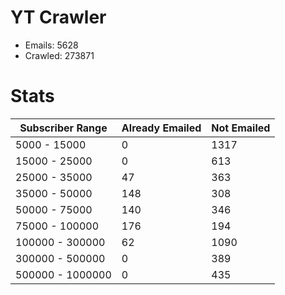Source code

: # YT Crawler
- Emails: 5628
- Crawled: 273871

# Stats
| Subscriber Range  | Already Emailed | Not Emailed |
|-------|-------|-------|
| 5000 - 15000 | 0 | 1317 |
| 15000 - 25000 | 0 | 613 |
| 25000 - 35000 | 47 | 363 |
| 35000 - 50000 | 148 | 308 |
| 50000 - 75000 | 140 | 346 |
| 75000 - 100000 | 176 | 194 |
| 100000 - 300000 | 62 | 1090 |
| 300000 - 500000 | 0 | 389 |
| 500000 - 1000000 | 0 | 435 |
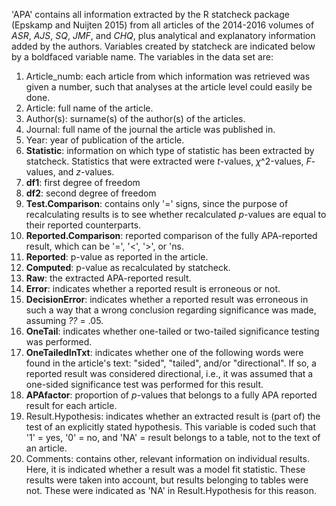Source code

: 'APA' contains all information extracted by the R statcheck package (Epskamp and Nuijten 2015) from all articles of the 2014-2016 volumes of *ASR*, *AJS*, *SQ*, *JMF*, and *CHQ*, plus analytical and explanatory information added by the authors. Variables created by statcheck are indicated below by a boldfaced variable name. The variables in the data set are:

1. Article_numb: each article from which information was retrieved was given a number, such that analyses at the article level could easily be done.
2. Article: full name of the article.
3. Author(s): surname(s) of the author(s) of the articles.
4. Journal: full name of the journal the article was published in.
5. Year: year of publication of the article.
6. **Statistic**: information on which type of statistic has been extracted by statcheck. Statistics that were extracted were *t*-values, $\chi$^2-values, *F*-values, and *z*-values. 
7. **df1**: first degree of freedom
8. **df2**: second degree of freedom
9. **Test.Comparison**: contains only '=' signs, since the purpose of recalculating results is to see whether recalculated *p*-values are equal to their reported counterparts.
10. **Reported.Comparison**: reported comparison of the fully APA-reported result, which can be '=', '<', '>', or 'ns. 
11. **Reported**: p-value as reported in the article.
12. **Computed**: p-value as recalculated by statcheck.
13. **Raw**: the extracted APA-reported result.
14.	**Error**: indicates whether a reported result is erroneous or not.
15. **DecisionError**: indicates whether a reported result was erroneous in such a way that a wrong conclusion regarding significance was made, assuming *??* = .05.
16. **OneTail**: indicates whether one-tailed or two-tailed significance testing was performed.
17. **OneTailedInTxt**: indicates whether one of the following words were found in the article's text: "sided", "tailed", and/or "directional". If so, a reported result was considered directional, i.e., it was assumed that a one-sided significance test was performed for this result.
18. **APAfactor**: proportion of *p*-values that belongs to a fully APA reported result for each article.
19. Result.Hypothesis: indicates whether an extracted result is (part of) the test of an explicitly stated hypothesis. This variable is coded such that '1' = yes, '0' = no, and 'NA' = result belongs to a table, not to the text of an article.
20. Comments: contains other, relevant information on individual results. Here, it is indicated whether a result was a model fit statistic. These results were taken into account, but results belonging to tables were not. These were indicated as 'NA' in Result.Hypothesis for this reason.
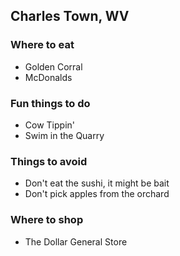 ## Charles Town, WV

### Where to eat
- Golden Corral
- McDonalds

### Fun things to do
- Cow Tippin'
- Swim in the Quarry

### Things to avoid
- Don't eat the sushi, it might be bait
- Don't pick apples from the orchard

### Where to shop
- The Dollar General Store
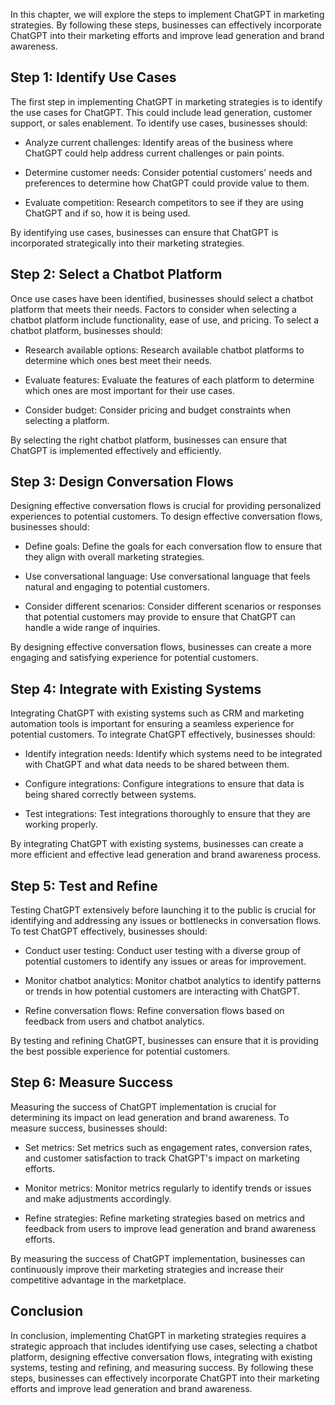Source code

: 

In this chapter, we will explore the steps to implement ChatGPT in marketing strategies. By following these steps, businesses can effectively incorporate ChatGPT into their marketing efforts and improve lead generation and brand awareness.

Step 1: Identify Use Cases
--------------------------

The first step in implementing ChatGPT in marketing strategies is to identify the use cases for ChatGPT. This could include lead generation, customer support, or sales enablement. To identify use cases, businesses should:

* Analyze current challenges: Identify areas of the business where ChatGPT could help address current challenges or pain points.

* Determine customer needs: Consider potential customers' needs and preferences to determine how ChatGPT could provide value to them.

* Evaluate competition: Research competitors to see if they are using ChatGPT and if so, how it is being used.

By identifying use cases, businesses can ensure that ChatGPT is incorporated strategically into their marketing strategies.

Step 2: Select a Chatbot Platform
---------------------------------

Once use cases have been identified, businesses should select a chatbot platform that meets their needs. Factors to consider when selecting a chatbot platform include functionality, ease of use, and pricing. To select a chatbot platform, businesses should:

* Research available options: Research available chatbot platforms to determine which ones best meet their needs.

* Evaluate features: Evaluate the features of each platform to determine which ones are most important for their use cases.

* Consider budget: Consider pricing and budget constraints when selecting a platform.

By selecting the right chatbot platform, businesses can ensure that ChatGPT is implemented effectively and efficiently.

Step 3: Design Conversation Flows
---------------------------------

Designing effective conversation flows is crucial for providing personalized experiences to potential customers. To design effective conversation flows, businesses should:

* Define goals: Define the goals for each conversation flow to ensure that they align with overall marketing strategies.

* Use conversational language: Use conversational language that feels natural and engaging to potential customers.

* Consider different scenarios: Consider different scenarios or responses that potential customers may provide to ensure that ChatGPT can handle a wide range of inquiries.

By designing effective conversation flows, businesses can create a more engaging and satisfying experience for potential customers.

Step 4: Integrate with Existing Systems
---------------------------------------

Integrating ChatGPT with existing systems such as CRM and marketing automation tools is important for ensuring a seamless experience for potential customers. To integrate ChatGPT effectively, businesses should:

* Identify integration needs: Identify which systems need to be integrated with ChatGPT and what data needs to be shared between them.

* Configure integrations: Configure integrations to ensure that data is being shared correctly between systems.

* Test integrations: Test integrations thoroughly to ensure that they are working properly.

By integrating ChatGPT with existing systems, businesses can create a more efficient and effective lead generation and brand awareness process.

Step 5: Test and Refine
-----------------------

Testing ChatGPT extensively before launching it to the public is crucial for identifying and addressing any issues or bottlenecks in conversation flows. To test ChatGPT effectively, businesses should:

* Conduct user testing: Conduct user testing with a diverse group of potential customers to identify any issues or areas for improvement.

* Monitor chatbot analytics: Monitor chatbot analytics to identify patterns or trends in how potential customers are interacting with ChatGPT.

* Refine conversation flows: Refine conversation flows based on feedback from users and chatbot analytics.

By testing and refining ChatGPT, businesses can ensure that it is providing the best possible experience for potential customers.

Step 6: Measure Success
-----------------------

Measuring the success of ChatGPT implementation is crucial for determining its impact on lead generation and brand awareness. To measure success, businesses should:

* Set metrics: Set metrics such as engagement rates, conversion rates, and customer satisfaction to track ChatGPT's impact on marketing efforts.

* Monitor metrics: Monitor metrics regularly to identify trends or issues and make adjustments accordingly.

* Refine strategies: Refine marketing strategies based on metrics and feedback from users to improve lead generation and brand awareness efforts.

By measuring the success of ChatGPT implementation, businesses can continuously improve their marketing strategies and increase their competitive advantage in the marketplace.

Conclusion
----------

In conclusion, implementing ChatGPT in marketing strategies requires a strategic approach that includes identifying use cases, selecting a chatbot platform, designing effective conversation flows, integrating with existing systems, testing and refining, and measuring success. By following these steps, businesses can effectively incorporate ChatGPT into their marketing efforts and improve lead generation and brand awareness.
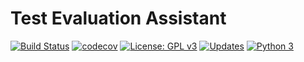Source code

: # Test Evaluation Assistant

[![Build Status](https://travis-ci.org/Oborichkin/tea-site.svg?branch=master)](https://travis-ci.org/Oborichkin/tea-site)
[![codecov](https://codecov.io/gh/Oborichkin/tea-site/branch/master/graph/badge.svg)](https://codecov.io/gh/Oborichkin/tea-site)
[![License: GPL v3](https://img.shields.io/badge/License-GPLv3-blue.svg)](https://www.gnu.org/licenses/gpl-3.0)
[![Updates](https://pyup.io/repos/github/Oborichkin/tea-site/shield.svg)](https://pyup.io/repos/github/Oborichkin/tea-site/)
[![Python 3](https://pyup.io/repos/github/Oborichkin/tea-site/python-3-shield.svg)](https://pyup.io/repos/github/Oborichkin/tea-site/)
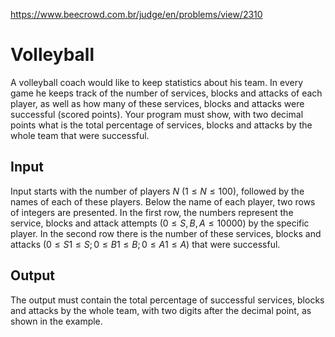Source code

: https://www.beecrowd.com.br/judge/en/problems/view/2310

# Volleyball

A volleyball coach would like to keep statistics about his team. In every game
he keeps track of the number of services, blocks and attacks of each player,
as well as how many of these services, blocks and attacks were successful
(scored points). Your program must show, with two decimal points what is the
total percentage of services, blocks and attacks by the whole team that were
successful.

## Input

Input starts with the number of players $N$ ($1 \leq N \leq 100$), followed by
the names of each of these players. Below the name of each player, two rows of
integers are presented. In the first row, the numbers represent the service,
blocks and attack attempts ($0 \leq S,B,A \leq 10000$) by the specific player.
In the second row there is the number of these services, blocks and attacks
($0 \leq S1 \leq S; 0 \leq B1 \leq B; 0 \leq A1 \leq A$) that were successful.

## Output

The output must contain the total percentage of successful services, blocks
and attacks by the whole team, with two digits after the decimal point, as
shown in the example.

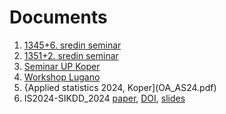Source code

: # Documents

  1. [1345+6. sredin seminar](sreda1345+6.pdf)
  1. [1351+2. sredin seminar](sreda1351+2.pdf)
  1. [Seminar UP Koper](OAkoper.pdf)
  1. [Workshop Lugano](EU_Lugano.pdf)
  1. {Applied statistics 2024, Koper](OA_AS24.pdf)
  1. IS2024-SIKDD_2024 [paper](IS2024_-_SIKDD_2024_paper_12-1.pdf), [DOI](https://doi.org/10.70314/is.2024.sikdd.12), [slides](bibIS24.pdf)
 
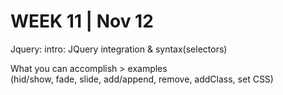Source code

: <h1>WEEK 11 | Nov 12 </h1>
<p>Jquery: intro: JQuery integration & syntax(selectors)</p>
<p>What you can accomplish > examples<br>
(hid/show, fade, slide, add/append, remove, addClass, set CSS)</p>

★ ★ ★ ★

With the line that has "the names of" as the first and the line that has "blocks and attack attempts" as the last, repeat exactly that run of lines above and no more.

### Result
the names of each of these players. Below the name of each player, two rows of
integers are presented. In the first row, the numbers represent the service,
blocks and attack attempts ($0 \leq S,B,A \leq 10000$) by the specific player.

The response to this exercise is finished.